Lydia Valenti
The Redmond Spokesman

Whoopsy Daisy Child Care: 1350 NW Canal Blvd., 541-548-3049, whoopsydaisychildcare.com

Whoopsy Daisy might be the most unusual daycare in Redmond.

Located upstairs in elder care facility Country Side Living Memory Care, the kids, primarily ages 3 to 6, get to interact with “grandpals,” who live onsite and participants in Thelma’s Place, a daytime program providing home caregivers of the elderly with respite hours.

All three programs are under the same roof, an intergenerational design by founder Erik Berkey, who also runs a similar group of organizations in Canby.

Shana Franco is the director of Whoopsy Daisy — which like Thelma’s Place is a nonprofit organization. The daycare and preschool opened two years ago, offering “not only ABCs and 123s, but also teaching the kids morals, values, and compassion,” Franco said.

Franco explained that young childhood is the perfect time to introduce kids to the idea that others, including the elderly, might be different — having difficulty speaking or remembering, needing a wheelchair or other assistance — but have a lot to offer in terms of friendship and life experience.

The daycare has a designated space, but the children and teachers go downstairs for an hour each morning to spend time with the residents of Country Side Living.

They begin each visit with the Pledge of Allegiance and then have a visiting time for the children and grandpals, followed by activities directed by daycare staff and caregivers.

There are 35 residents and 10 participants in Thelma’s Place, and all have memory problems of varying severity. They encouraged to participate in a variety of activities, including the time with Whoopsy Daisy, music therapy and interacting with the onsite therapy dog.

“There are a lot of options,” Franco said.

Music is especially important, Franco said. The residents may not be able to tell you about their breakfast, but when listening to music from their youth they can tell you where they were the first time they heard a particular song.

The children learn and sing classic songs like “How Much is that Doggy in the Window” or “London Bridge is Falling Down” with their grandpals. They also celebrate birthdays together, have craft days, go on occasional outings and twice a week share a meal together.

Rita, one of the residents of Country Side Living and a former foster parent, said the time with the kids is the highlight of her day.

“I get up and dance with them,” she said.

Healthy touch is something encouraged — with plenty of staff supervision. Whoopsy Daisy, which currently has 18 kids enrolled, could operate with only two teachers — a one to 10 ratio of teachers to children — but has four teachers instead. Caregivers from Country Side Living are also present, helping ensure a friendly and beneficial exchange between young and old.

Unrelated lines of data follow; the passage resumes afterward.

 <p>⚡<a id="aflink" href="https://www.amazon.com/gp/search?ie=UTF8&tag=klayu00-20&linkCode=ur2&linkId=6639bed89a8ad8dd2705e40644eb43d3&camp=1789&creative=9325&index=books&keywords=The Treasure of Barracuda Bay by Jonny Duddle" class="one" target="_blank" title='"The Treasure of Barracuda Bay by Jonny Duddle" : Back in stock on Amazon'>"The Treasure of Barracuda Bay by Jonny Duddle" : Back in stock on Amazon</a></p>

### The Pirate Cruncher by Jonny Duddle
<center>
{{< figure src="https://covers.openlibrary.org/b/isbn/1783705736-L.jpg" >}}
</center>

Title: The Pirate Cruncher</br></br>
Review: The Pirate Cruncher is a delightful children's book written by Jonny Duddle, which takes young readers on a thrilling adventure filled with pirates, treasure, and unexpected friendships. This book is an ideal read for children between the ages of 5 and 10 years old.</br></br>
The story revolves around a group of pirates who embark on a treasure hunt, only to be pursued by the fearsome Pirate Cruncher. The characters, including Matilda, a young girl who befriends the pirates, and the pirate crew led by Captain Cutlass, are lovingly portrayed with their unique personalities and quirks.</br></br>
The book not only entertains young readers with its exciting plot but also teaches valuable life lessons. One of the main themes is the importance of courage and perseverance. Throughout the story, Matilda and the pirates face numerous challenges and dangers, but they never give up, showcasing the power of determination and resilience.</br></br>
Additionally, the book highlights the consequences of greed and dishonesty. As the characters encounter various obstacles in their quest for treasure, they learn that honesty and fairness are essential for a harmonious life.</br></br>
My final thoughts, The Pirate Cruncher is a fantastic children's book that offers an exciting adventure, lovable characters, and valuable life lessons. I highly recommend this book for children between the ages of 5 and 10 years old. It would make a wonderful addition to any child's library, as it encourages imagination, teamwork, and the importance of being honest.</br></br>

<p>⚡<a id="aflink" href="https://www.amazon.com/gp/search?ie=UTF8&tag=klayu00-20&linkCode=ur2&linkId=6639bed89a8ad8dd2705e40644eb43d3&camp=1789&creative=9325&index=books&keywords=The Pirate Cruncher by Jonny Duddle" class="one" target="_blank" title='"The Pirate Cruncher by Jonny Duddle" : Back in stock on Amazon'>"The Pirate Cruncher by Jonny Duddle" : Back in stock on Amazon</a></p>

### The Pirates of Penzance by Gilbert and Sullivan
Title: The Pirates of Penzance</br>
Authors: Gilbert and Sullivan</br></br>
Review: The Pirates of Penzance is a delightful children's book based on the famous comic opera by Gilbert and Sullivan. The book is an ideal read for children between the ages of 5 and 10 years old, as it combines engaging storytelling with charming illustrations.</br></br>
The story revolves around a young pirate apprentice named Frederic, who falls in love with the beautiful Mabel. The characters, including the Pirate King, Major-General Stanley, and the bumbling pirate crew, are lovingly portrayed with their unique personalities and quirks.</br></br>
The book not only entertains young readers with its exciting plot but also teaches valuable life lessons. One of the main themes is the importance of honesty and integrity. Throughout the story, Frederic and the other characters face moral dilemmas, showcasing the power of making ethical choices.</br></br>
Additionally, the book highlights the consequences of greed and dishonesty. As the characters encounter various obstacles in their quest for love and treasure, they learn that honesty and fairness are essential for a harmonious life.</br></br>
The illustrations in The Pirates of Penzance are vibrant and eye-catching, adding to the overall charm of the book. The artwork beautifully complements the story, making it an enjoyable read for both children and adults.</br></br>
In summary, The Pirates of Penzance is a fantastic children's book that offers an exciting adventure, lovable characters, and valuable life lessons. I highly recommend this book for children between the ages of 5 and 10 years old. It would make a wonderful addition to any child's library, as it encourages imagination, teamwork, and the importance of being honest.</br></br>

The cost for full-time childcare — 7 a.m. to 5:30 p.m. Monday-Friday — is $650 per month, with lower rates for part-time enrollment. Franco would like to develop community-funded scholarships for families who do not qualify for DHS childcare assistance, but have a difficult time paying the full tuition, as well as community funded scholarships for Thelma’s Place respite care, which costs $80 per day. Some tuition assistance comes from Country Side Living and some from a program that allows the teachers at the daycare to set aside a portion of their paycheck for assisting families with a temporary need.